Jan 2, 2013 at 23:55 comment added Alexios Not everyone uses their computers as TVs with delusions of grandeur. Much of my work involves having at least four windows open simultaneously: a web browser, a PDF reader/Word reader/Excel spreadsheet, a chat window, and a terminal shell. These are all used at the same time, often on two monitors: talk to the client, check documentation, edit a web page or config file, check results on the browser, repeat. Having just one of these windows open at any time would make my work horrendously slow and very annoying (at least one piece of information would be occluded at any given time).

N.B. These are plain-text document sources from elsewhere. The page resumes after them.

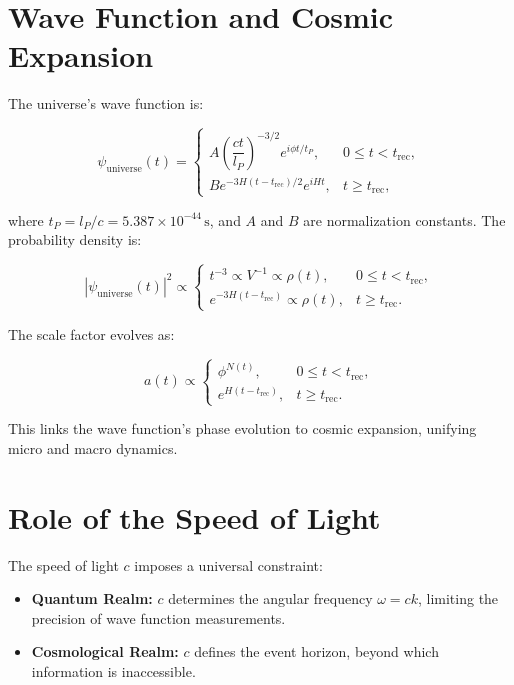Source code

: \documentclass[12pt,a4paper]{article}
\begin{document}
\section{Wave Function and Cosmic Expansion}

The universe's wave function is:

\begin{equation}
\psi_{\mathrm{universe}}(t) =
\begin{cases}
A\left(\dfrac{ct}{l_P}\right)^{-3/2} e^{i\phi t/t_P}, & 0 \leq t < t_{\mathrm{rec}},\\[6pt]
B e^{-3H(t-t_{\mathrm{rec}})/2} e^{iHt}, & t \geq t_{\mathrm{rec}},
\end{cases}
\end{equation}

where \(t_P = l_P/c = 5.387 \times 10^{-44}\,\mathrm{s}\), and \(A\) and \(B\) are normalization constants. The probability density is:

\begin{equation}
|\psi_{\mathrm{universe}}(t)|^2 \propto
\begin{cases}
t^{-3} \propto V^{-1} \propto \rho(t), & 0 \leq t < t_{\mathrm{rec}},\\[4pt]
e^{-3H(t-t_{\mathrm{rec}})} \propto \rho(t), & t \geq t_{\mathrm{rec}}.
\end{cases}
\end{equation}

The scale factor evolves as:

\begin{equation}
a(t) \propto
\begin{cases}
\phi^{N(t)}, & 0 \leq t < t_{\mathrm{rec}},\\[4pt]
e^{H(t-t_{\mathrm{rec}})}, & t \geq t_{\mathrm{rec}}.
\end{cases}
\end{equation}

This links the wave function's phase evolution to cosmic expansion, unifying micro and macro dynamics.

\section{Role of the Speed of Light}

The speed of light \(c\) imposes a universal constraint:

\begin{itemize}
  \item \textbf{Quantum Realm:} \(c\) determines the angular frequency \(\omega = ck\), limiting the precision of wave function measurements.
  \item \textbf{Cosmological Realm:} \(c\) defines the event horizon, beyond which information is inaccessible.
\end{itemize}
\end{document}
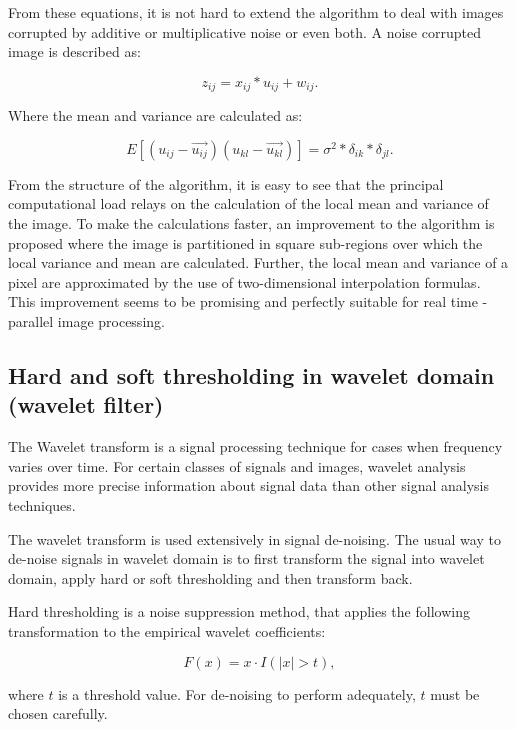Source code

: From these equations, it is not hard to extend the algorithm to deal with images corrupted by additive or multiplicative noise or even both. A noise corrupted image is described as: 

\begin{equation}
z_{ij} = x_{ij}*u_{ij} + w_{ij}.
    \label{eq:ls_filter_3}
\end{equation}

Where the mean and variance are calculated as:

\begin{equation}
    E[(u_{ij} - \vec{u_{ij}})( u_{kl} -\vec{u_{kl}})] = \sigma^2*\delta_{ik}*\delta_{jl}.
    \label{eq:ls_filter_4}
\end{equation}

From the structure of the algorithm, it is easy to see that the principal computational load relays on the calculation of the local mean and variance of the image. To make the calculations faster, an improvement to the algorithm is proposed where the image is partitioned in square sub-regions over which the local variance and mean are calculated. Further, the local mean and variance of a pixel are approximated by the use of two-dimensional interpolation formulas. This improvement seems to be promising and perfectly suitable for real time -parallel image processing.

\subsection{Hard and soft thresholding in wavelet domain (wavelet filter)}
The Wavelet transform is a signal processing technique for cases when frequency varies over time. For certain classes of signals and images, wavelet analysis provides more precise information about signal data than other signal analysis techniques.

The wavelet transform is used extensively in signal de-noising. The usual way to de-noise signals in wavelet domain is to first transform the signal into wavelet domain, apply hard or soft thresholding and then transform back. 

Hard thresholding is a noise suppression method, that applies the following transformation to the empirical wavelet coefficients:

\begin{equation}
    F(x)=x\cdot I(|x|>t),
    \label{eq:wavelet_1}
\end{equation}

where $t$ is a threshold value. For de-noising to perform adequately, $t$ must be chosen carefully.

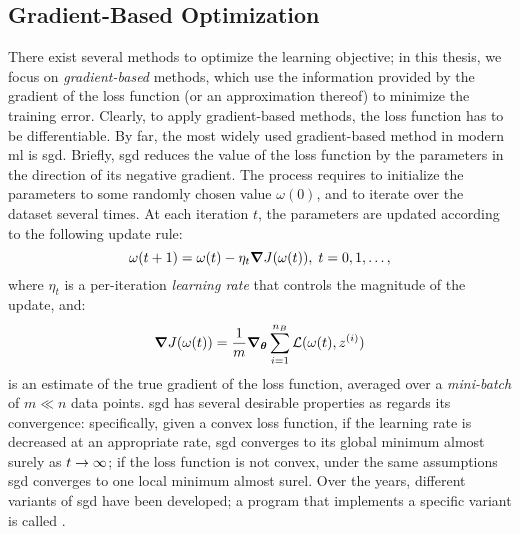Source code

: \subsection{Gradient-Based Optimization}
There exist several methods to optimize the learning objective; in this thesis, we focus on \emph{gradient-based} methods, which use the information provided by the gradient of the loss function (or an approximation thereof) to minimize the training error. Clearly, to apply gradient-based methods, the loss function has to be differentiable. By far, the most widely used gradient-based method in modern \gls{ml} is \gls{sgd}. Briefly, \gls{sgd} reduces the value of the loss function by  the parameters in the direction of its negative gradient. The process requires to initialize the parameters to some randomly chosen value $\omega(0)$, and to iterate over the dataset several times. At each iteration $t$, the parameters are updated according to the following update rule:
$$ \omega(t+1) = \omega(t) - \eta_t \grad J(\omega(t)),\; t= 0, 1, \ldots,$$
where $\eta_t$ is a per-iteration \emph{learning rate} that controls the magnitude of the update, and:
$$ \grad J(\omega(t)) = \frac{1}{m} \grad_{\Param}  \sum_{i=1}^{n_B} \Loss(\omega(t), z^{(i)})$$
is an estimate of the true gradient of the loss function, averaged over a \emph{mini-batch} of $m \ll n$ data points. \gls{sgd} has several desirable properties as regards its convergence: specifically, given a convex loss function, if the learning rate is decreased at an appropriate rate, \gls{sgd} converges to its global minimum almost surely as $t \shortrightarrow \infty$; if the loss function is not convex, under the same assumptions \gls{sgd} converges to one local minimum almost surel. Over the years, different variants of \gls{sgd} have been developed; a program that implements a specific variant is called .

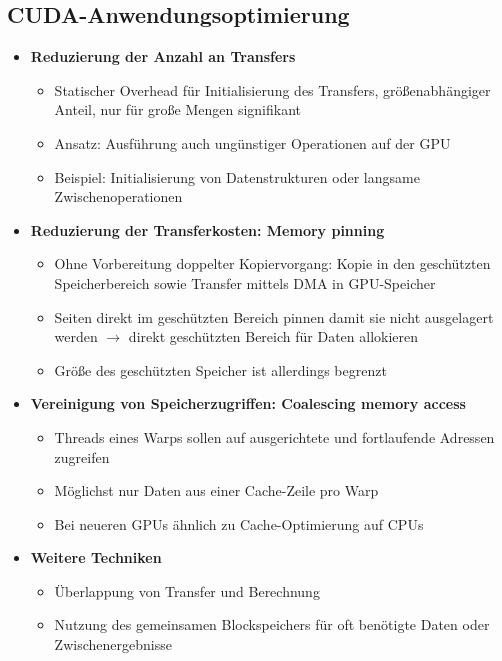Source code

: \subsection{CUDA-Anwendungsoptimierung}
\begin{itemize}
	\item \textbf{Reduzierung der Anzahl an Transfers}
	\begin{itemize}
		\item Statischer Overhead für Initialisierung des Transfers, größenabhängiger Anteil, nur für große Mengen signifikant
		\item Ansatz: Ausführung auch ungünstiger Operationen auf der GPU
		\item Beispiel: Initialisierung von Datenstrukturen oder langsame Zwischenoperationen
	\end{itemize}
	\item \textbf{Reduzierung der Transferkosten: Memory pinning}
	\begin{itemize}
		\item Ohne Vorbereitung doppelter Kopiervorgang: Kopie in den geschützten Speicherbereich sowie Transfer mittels DMA in GPU-Speicher
		\item Seiten direkt im geschützten Bereich pinnen damit sie nicht ausgelagert werden \(\rightarrow\) direkt geschützten Bereich für Daten allokieren
		\item Größe des geschützten Speicher ist allerdings begrenzt
	\end{itemize}
	\item \textbf{Vereinigung von Speicherzugriffen: Coalescing memory access}
	\begin{itemize}
		\item Threads eines Warps sollen auf ausgerichtete und fortlaufende Adressen zugreifen
		\item Möglichst nur Daten aus einer Cache-Zeile pro Warp
		\item Bei neueren GPUs ähnlich zu Cache-Optimierung auf CPUs
	\end{itemize}
	\item \textbf{Weitere Techniken}
	\begin{itemize}
		\item Überlappung von Transfer und Berechnung
		\item Nutzung des gemeinsamen Blockspeichers für oft benötigte Daten oder Zwischenergebnisse
	\end{itemize}
\end{itemize}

Jan 2, 2013 at 20:00 comment added mikebabcock Aside from your use of the term "Multitasking" (which I associate with how the OS controls apps, not my use of them) I agree wholeheartedly. I almost never have only one window visible at a time. Often I have two or three terminal windows and a couple GUI windows open at once.
Jan 2, 2013 at 16:32 comment added Stuart Wakefield Imagine you were doing research and instead of spreading a number of books across your floor all open at the correct page you had them open stacked on top of each other and switched books when you needed to... Now tell me how frustrated you feel.
Jan 2, 2013 at 16:28 comment added AndSoYouCode @burna I use 2 screens and usually have ~4 windows visible at the same time.
Jan 2, 2013 at 16:23 comment added burna Are these apps visible all the time? on the same screen? (Wow, i'm a stone-age pc user) I think the focus of the OP is the visibility of multiply windows at the SAME time.
Jan 2, 2013 at 16:10 comment added Shane Hsu @Andy I think the question is better if asked this way "Do people want/like to look...." not need to. I don't like to look at multiple window, if things can magically be in one, I would prefer that. But since I do some coding, I know, it's not the case. People need to, not because they want to.
Jan 2, 2013 at 15:47 comment added AndSoYouCode ...and your music player, maybe the mail client and a terminal window is useful sometimes. Maybe your 3 different IM applications.
Jan 2, 2013 at 15:47 comment added Shauna @KitGrose - Why should a user need two monitors just to have, say, a chat window and a browser open (and at least slightly visible) at the same time?
Jan 2, 2013 at 15:47 comment added user @KitGrose Doesn't need much to go beyond two windows. Have two conversation windows open with two different people, and something else. Hardly an unreasonable scenario.
Jan 2, 2013 at 15:20 comment added Izkata +1, and @KitGrose, Browser + Chat + Game is standard among myself and friends
Jan 2, 2013 at 11:28 comment added Kit Grose Interesting examples; those two uses are natively supported by Windows 8 (provided you only need 2 windows) through the use of a second monitor and snapped mode respectively. I use a lot of windows, but for most users it's probably enough.